(Material shown)

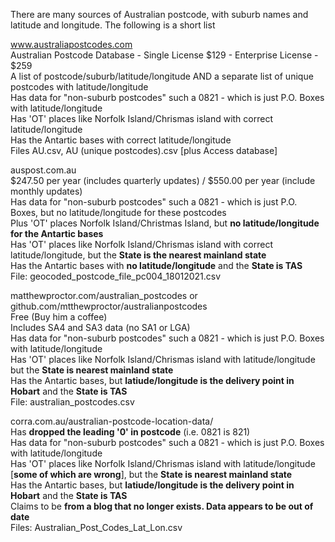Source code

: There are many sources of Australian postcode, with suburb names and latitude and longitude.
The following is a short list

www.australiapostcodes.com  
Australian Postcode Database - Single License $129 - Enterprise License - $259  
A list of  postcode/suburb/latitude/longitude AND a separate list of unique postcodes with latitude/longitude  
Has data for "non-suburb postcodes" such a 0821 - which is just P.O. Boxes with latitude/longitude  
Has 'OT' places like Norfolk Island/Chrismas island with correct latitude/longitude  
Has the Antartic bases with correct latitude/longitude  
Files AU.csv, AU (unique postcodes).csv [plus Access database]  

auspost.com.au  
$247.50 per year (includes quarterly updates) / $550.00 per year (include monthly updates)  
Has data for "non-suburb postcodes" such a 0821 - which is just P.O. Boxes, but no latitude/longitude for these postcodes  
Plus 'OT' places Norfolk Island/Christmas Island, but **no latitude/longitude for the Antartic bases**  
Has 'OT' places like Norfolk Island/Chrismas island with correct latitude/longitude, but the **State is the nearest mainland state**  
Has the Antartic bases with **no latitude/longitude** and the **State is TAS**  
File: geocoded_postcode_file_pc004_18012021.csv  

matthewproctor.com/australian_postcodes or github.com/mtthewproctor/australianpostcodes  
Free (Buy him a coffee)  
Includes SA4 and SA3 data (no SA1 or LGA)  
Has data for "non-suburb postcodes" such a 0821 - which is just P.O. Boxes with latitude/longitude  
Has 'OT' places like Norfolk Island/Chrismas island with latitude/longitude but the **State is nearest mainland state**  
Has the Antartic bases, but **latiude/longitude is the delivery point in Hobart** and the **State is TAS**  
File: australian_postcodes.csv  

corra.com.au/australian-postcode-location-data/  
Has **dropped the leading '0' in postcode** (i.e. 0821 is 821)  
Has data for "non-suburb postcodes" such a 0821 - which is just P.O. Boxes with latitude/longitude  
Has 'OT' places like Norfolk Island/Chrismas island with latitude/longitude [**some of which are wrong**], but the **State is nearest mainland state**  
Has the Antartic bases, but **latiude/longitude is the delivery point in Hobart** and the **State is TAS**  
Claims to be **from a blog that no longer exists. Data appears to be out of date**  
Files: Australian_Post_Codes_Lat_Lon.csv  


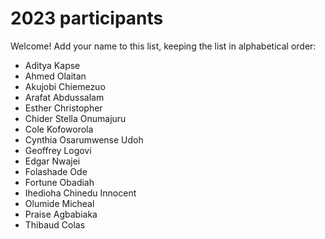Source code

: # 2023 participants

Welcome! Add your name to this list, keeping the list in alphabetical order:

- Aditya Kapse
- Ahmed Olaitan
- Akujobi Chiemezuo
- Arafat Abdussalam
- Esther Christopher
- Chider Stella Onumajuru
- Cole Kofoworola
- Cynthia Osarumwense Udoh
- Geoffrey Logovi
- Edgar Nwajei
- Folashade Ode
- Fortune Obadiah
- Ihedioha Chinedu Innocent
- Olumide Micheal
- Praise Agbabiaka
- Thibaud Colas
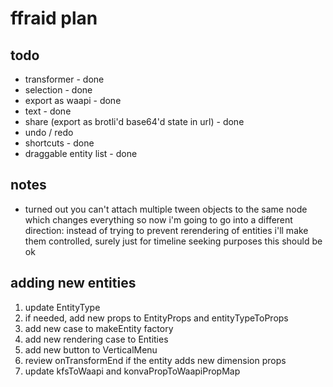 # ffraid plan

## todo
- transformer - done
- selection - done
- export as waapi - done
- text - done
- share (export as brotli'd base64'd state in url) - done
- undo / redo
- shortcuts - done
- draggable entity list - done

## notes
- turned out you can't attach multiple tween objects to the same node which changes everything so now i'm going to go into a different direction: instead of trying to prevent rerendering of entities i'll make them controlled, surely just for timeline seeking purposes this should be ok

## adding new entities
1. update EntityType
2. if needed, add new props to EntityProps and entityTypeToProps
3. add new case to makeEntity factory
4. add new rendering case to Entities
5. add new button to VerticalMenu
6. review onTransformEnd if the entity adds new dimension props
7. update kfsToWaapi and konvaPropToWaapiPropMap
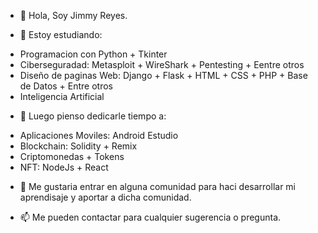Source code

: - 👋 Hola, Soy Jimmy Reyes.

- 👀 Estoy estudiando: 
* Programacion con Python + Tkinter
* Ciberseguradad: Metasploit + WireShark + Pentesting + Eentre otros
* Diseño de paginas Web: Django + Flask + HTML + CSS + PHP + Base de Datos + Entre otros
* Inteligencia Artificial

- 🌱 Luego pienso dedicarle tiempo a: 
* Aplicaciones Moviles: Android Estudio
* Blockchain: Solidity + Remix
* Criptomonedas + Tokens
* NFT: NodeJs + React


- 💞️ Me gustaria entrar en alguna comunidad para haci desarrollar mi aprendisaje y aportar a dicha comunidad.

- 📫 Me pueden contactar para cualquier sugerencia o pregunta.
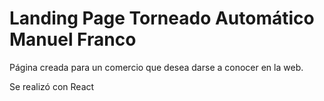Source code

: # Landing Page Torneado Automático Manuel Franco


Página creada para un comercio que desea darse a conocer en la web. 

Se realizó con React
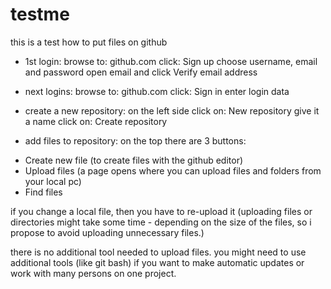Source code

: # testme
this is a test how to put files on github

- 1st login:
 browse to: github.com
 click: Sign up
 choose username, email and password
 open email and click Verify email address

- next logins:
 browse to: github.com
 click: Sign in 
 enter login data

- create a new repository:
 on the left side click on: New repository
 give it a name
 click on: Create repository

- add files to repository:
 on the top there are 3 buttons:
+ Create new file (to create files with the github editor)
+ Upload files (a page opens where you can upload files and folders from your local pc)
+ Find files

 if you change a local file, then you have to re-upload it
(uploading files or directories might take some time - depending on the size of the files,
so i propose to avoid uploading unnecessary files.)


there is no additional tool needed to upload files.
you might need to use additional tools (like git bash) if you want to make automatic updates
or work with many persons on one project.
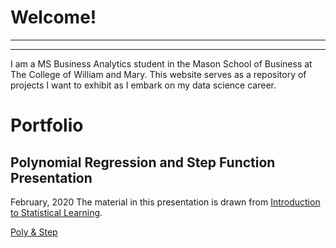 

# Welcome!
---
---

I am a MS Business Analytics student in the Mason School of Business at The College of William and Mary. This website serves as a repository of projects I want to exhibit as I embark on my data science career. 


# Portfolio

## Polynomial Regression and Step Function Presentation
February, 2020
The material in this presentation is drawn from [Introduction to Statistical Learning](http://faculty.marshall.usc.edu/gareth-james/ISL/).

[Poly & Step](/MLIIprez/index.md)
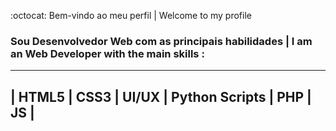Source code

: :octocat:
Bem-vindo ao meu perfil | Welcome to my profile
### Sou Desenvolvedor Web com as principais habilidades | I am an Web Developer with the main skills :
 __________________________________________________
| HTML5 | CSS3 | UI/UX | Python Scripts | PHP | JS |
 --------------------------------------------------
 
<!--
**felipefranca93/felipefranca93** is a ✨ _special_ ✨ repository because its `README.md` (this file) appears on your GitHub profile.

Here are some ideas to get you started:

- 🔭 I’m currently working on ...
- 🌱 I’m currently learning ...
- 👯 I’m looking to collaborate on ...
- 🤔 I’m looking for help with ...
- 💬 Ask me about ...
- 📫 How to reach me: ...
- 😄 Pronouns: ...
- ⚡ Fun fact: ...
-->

(End Material shown)

### Requirement:
From the records above, extract the lines from the one holding "## Polynomial Regression" through the one holding "- 📫 How to reach me: ...", word for word; omit the pictures.

### Answer to the exercise:
## Polynomial Regression and Step Function Presentation
February, 2020
The material in this presentation is drawn from [Introduction to Statistical Learning](http://faculty.marshall.usc.edu/gareth-james/ISL/).

[Poly & Step](/MLIIprez/index.md)
Source code

: :octocat:
Bem-vindo ao meu perfil | Welcome to my profile
### Sou Desenvolvedor Web com as principais habilidades | I am an Web Developer with the main skills :
 __________________________________________________
| HTML5 | CSS3 | UI/UX | Python Scripts | PHP | JS |
 --------------------------------------------------
 
<!--
**felipefranca93/felipefranca93** is a ✨ _special_ ✨ repository because its `README.md` (this file) appears on your GitHub profile.

Here are some ideas to get you started:

- 🔭 I’m currently working on ...
- 🌱 I’m currently learning ...
- 👯 I’m looking to collaborate on ...
- 🤔 I’m looking for help with ...
- 💬 Ask me about ...
- 📫 How to reach me: ...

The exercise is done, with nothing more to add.